Human-Centric Sensing Platform to Assess Neighborhood Physical Disorder

Our vision is to create a human-centric sensing framework that identifies and locates neighborhoods’ built environments’ physical disorders in semi real-time. Assuming human movement is analogous to thermodynamics (e.g., changes in the entropy of particles are caused by additional heat), this framework will detect changes in the collective entropy of humans’ physiological responses (i.e., Gait Patterns, Heart Rate, Galvanic Skin Response) to discover the presence of physical disorder elements. This project will encompass two novel components: (1) the design of a novel collective response entropy (CRE) model that evaluates community residents’ physiological sensing data; and (2) the creation of a participatory sensing platform that diagnoses the physical disorders of a community in semi real-time. This framework effectively connects a physical system with cyber space, a linkage that will yield unprecedented progress in built-environment assessment practices.
Acknowledgment: This project is supported by the National Science Foundation Award #1538029.




Revealing Hidden Safety Hazards Using Workers' Collective Bodily and Behavioral Response Patterns

The objective of this research is to examine whether, how, and to what extent workers' collective bodily and behavioral response patterns identify recognized/unrecognized hazards for the purpose of enhancing safety performance in construction environments. This research focuses on detecting hazards that causes fall accidents, a single most dangerous injury event within the construction industry, using workers - kinematic sensing data captured from wearable inertial measurement sensors. This research hypothesizes that the collective abnormalities apparent in multiple workers' balance and gait in one location is correlated with the likelihood of the presence (and/or the risk) of a recognized/unrecognized fall hazard in that location.
Acknowledgment: This project is supported by the National Science Foundation Award #1538029.

Developing a Crack Routing Device for Improving the Current Crack Preparation Practices

Crack routing allows the crack to be cleaned properly, exposes a clean side wall for better adhesion, and allows sealing material in the crack expand and contract during hot and cold climates. Conventional crack routing methods are largely ineffective, labor intensive and/or dangerous. The main objective of this project is to upgrade the design of the pneumatic crack cleaning device, which was previously developed by the research team, particularly for a crack routing function and to evaluate its effectiveness for improving the current crack preparation practices and for possible adoption as a standard in NDOR.
Acknowledgment: This project is supported by Nebraska Department of Roads.

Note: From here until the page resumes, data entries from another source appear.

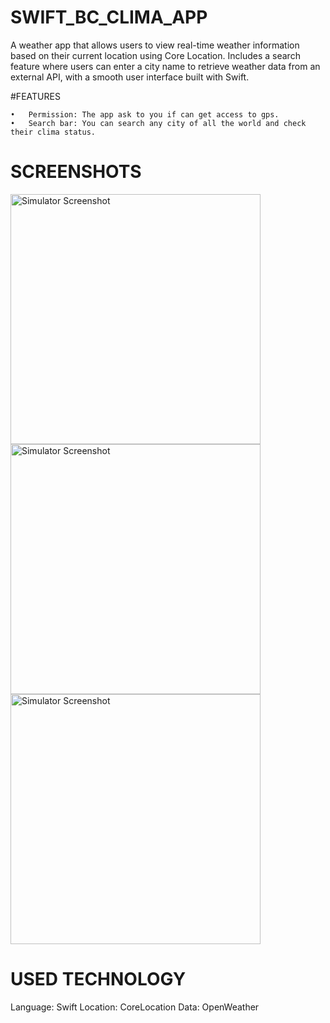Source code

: # SWIFT_BC_CLIMA_APP
A weather app that allows users to view real-time weather information based on their current location using Core Location. Includes a search feature where users can enter a city name to retrieve weather data from an external API, with a smooth user interface built with Swift.

#FEATURES

	•	Permission: The app ask to you if can get access to gps.
 	•	Search bar: You can search any city of all the world and check their clima status.

# SCREENSHOTS
<img src="https://github.com/user-attachments/assets/15c28362-5044-45c7-802c-31a94f773837" alt="Simulator Screenshot" width="400">
<img src="https://github.com/user-attachments/assets/54b04592-8c5d-4fd5-ab03-93013c65f9fe" alt="Simulator Screenshot" width="400">
<img src="https://github.com/user-attachments/assets/5615a28a-0937-4f77-82f2-2d887d9c7ea3" alt="Simulator Screenshot" width="400">

# USED TECHNOLOGY

Language: Swift
Location: CoreLocation
Data: OpenWeather
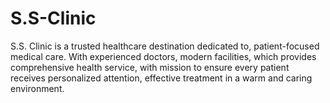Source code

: # S.S-Clinic
S.S. Clinic is a trusted healthcare destination dedicated to, patient-focused medical care. With experienced doctors, modern facilities, which provides comprehensive health service, with mission to ensure every patient receives personalized attention, effective treatment in a warm and caring environment.
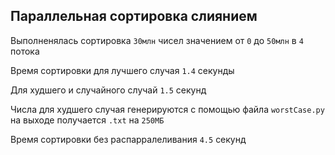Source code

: ## Параллельная сортировка слиянием

Выполненялась сортировка `30млн` чисел значением от `0` до `50млн` в `4` потока

Время сортировки для лучшего случая `1.4` секунды

Для худшего и случайного случай `1.5` секунд

Числа для худшего случая генерируются с помощью файла `worstCase.py` на выходе получается `.txt` на `250МБ`

Время сортировки без распарралеливания `4.5` секунд
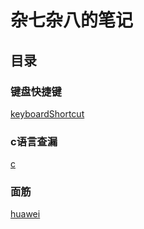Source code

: # 杂七杂八的笔记
## 目录
### 键盘快捷键
[keyboardShortcut](https://github.com/yifang0-0/interview/blob/master/keyboardShortcut.md)
### c语言查漏
[c](https://github.com/yifang0-0/interview/blob/master/os%E4%B8%AD%E4%B8%80%E4%BA%9Bc%E8%AF%AD%E8%A8%80%E7%9F%A5%E8%AF%86.md)
### 面筋
[huawei](https://github.com/yifang0-0/interview/blob/master/%E9%9D%A2%E7%BB%8F.md)
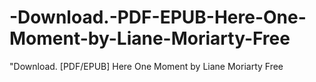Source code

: # -Download.-PDF-EPUB-Here-One-Moment-by-Liane-Moriarty-Free
"Download. [PDF/EPUB] Here One Moment by Liane Moriarty Free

Construction Safety Hazard Detection Through Continuous Monitoring of Construction Workers’ Behavior Using Wearable Wireless Sensor Networks

The dynamic construction environment and unpredictable workers’ behaviors pose a key challenge in the identification of safety hazards within a construction jobsite. The goal of this research is thus to provide a continuous and reliable assessment of safety hazards, in particular related to fall accidents, by exploring the application of low-cost wireless sensor networks (WSNs), consisting of wearable inertial measurement units (IMU) and wireless data communication devices, in monitoring construction workers' behaviors.
Acknowledgment: This project is supported by the Nebraska Research Initiative(NRI).

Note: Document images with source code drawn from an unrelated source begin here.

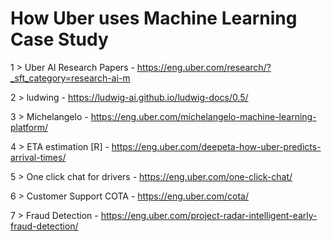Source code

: # How Uber uses Machine Learning Case Study
1 > Uber AI Research Papers - https://eng.uber.com/research/?_sft_category=research-ai-m

2 > ludwing - https://ludwig-ai.github.io/ludwig-docs/0.5/

3 > Michelangelo - https://eng.uber.com/michelangelo-machine-learning-platform/

4 > ETA estimation [R] - https://eng.uber.com/deepeta-how-uber-predicts-arrival-times/

5 > One click chat for drivers - https://eng.uber.com/one-click-chat/

6 > Customer Support COTA - https://eng.uber.com/cota/

7 > Fraud Detection -  https://eng.uber.com/project-radar-intelligent-early-fraud-detection/
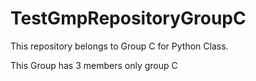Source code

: # TestGmpRepositoryGroupC
This repository belongs to Group C for Python Class.

This Group has 3 members
only group C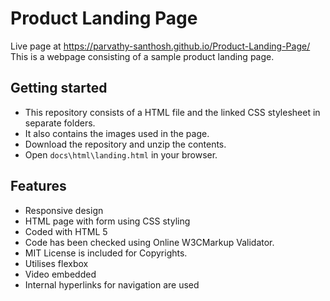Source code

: # Product Landing Page
Live page at https://parvathy-santhosh.github.io/Product-Landing-Page/
This is a webpage consisting of a sample product landing page.

## Getting started
* This repository consists of a HTML file and the linked CSS stylesheet in separate folders.
* It also contains the images used in the page.
* Download the repository and unzip the contents.
* Open `docs\html\landing.html` in your browser.

## Features
* Responsive design
* HTML page with form using CSS styling
* Coded with HTML 5
* Code has been checked using Online W3CMarkup Validator.
* MIT License is included for Copyrights.
* Utilises flexbox
* Video embedded
* Internal hyperlinks for navigation are used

Occupant Intervention System to Drive Energy Efficiency in Commercial and Institutional buildings

Occupant intervention, which aims to change the energy consumption behavior of building occupants, has the potential to achieve significant energy savings in building operations using a cost-effective manner. However, its implementation in commercial and institutional buildings is particularly challenging due to the fact that it is difficult to track the energy consumption of part-time/temporary occupants and the fact that there is a complicated relationship between energy users and utility bill payers. The goal of this research is thus to develop a system to track temporary occupants’ energy load and provide effective occupant intervention in commercial and institutional building settings.
Acknowledgment: This project is supported by the UNL Research Council Interdisciplinary Grant.

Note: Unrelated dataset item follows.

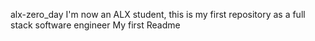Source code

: alx-zero_day
I'm now an ALX student, this is my first repository as a full stack software engineer
My first Readme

Recognizing Activities of Construction Equipment using a Smartphone

The overall objective of the proposed research is to test a framework that automatically recognizes the driving and work events of heavy diesel equipment, using a smartphone as a multi-sensor hub, which allows assessing the productivity of equipment-related operation, quantifying air pollutant emissions generated from equipment use, and identifying operators’ driving patterns as related to safety. This research, in particular, focuses on the analysis of data from inertial measurement units (IMU) (e.g., three-axis accelerometer, gyroscope, magnetometer) embedded in a smartphone, and leverages the effectiveness of the driving event recognition by data fusion with other sensing information from the smartphone (e.g., GPS, cellular data network, video cameras).



An Integrated Framework for Estimating, Benchmarking and Monitoring the Environmental Impacts of Construction Operations

Construction operations are highly energy-intensive and account for significant environmental impacts, including Greenhouse Gases (GHG) and other engine exhaust emissions. This research aims to establish an integrated management framework that encompasses environmentally conscious planning and environmental performance monitoring in order to facilitate environmentally sustainable construction project.